Click here to read reviewer Michael Leonard's take on The Child.
The novel begins with an announcement that captures the eye of an investigative reporter: the discovery of the long-buried remains of an infant. This tantalizing mystery sends London’s
Daily Post journalist Kate Waters in search of answers. At a time when print journalism is fighting for its life against a ravenous 24/7
internet, Kate is aware of the dwindling ranks of colleagues in the formerly crowded newsroom. Inspired by the potential for public interest in the child’s terrible fate, Kate pushes for editorial approval for a series: “Who Is the Building Site Baby?”
Barton builds her drama around the bare bones of an incipient story: the identity of the baby, who buried the child, and the three protagonists who drive the tale, the reporter and two women who eventually provide the answers, at least enough information for Kate to pursue the truth.
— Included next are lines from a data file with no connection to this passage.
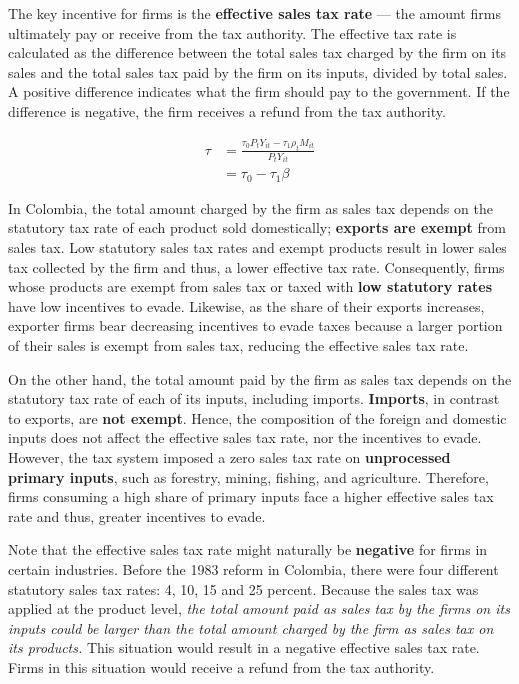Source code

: \documentclass[
  12pt]{article}
\theoremstyle{definition}
\theoremstyle{remark}
\begin{document}
The key incentive for firms is the \textbf{effective sales tax rate} ---
the amount firms ultimately pay or receive from the tax authority. The
effective tax rate is calculated as the difference between the total
sales tax charged by the firm on its sales and the total sales tax paid
by the firm on its inputs, divided by total sales. A positive difference
indicates what the firm should pay to the government. If the difference
is negative, the firm receives a refund from the tax authority.

\[
\begin{aligned}
\tau &= \frac{\tau_0P_tY_{it} - \tau_1\rho_t M_{it}}{P_tY_{it}} \\
&= \tau_0 - \tau_1 \beta
\end{aligned}
\]

In Colombia, the total amount charged by the firm as sales tax depends
on the statutory tax rate of each product sold domestically;
\textbf{exports are exempt} from sales tax. Low statutory sales tax
rates and exempt products result in lower sales tax collected by the
firm and thus, a lower effective tax rate. Consequently, firms whose
products are exempt from sales tax or taxed with \textbf{low statutory
rates} have low incentives to evade. Likewise, as the share of their
exports increases, exporter firms bear decreasing incentives to evade
taxes because a larger portion of their sales is exempt from sales tax,
reducing the effective sales tax rate.

On the other hand, the total amount paid by the firm as sales tax
depends on the statutory tax rate of each of its inputs, including
imports. \textbf{Imports}, in contrast to exports, are \textbf{not
exempt}. Hence, the composition of the foreign and domestic inputs does
not affect the effective sales tax rate, nor the incentives to evade.
However, the tax system imposed a zero sales tax rate on
\textbf{unprocessed primary inputs}, such as forestry, mining, fishing,
and agriculture. Therefore, firms consuming a high share of primary
inputs face a higher effective sales tax rate and thus, greater
incentives to evade.

Note that the effective sales tax rate might naturally be
\textbf{negative} for firms in certain industries. Before the 1983
reform in Colombia, there were four different statutory sales tax rates:
4, 10, 15 and 25 percent. Because the sales tax was applied at the
product level, \emph{the total amount paid as sales tax by the firms on
its inputs could be larger than the total amount charged by the firm as
sales tax on its products.} This situation would result in a negative
effective sales tax rate. Firms in this situation would receive a refund
from the tax authority.
\end{document}
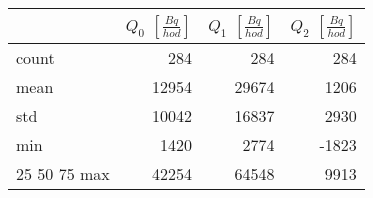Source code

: \begin{tabular}{lrrr}
\toprule
{} &  $Q_0$ $\left[\si{\frac{Bq}{hod}}\right]$ &  $Q_1$ $\left[\si{\frac{Bq}{hod}}\right]$ &  $Q_2$ $\left[\si{\frac{Bq}{hod}}\right]$ \\
\midrule
count &                                       284 &                                       284 &                                       284 \\
mean  &                                     12954 &                                     29674 &                                      1206 \\
std   &                                     10042 &                                     16837 &                                      2930 \\
min   &                                      1420 &                                      2774 &                                     -1823 \\
25%
50%
75%
max   &                                     42254 &                                     64548 &                                      9913 \\
\bottomrule
\end{tabular}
The mystery is given texture by the circumstances of each woman’s involvement, how they may impact one another’s lives, and the secrets they hold close until Kate batters down their resistance with her fierce curiosity, her interviews awakening long-held memories and fear of discovery.
This emotional texture is a hallmark of Barton’s fiction, the important characters fleshing out the past so carefully hidden from the present, grief papered over with marriages, other children. In her pursuit of the story, Kate meets two other women: Angela, whose infant girl was stolen from her in the hospital, a moment’s distraction stealing her happiness; and Emma, a book editor bedeviled by terrible memories and the fear that her recent depression signals that “her bad days are back.” Both husbands seek to comfort their wives. Angela’s husband, Nick, shares the grief for their lost baby, Alice,
and Paul hopes his wife won’t fall into another depression. Meanwhile, Kate’s life is complicated by the addition of a new reporter to mentor. Although Kate resents Joe Jackson for his lack of experience, she gradually comes to value
the earnest young man who looks up to her.
The tale unfolds with Kate as the relentless journalist, the other main characters revealing themselves reluctantly.
While the beginning is sluggish, fraught with secrets and lies, the story accelerates toward an unexpected resolution.
The burden of the past is lifted as Kate’s story falls into place, grief too long denied as truth, buried under years of neglect and heartbreak, is revealed: “A secret takes on a life of its own over time.” Thanks to the perseverance of a dedicated reporter, a dead baby calls out for justice, the living left to honor the dead. One reporter, two troubled mothers, one dead baby begging to be recognized.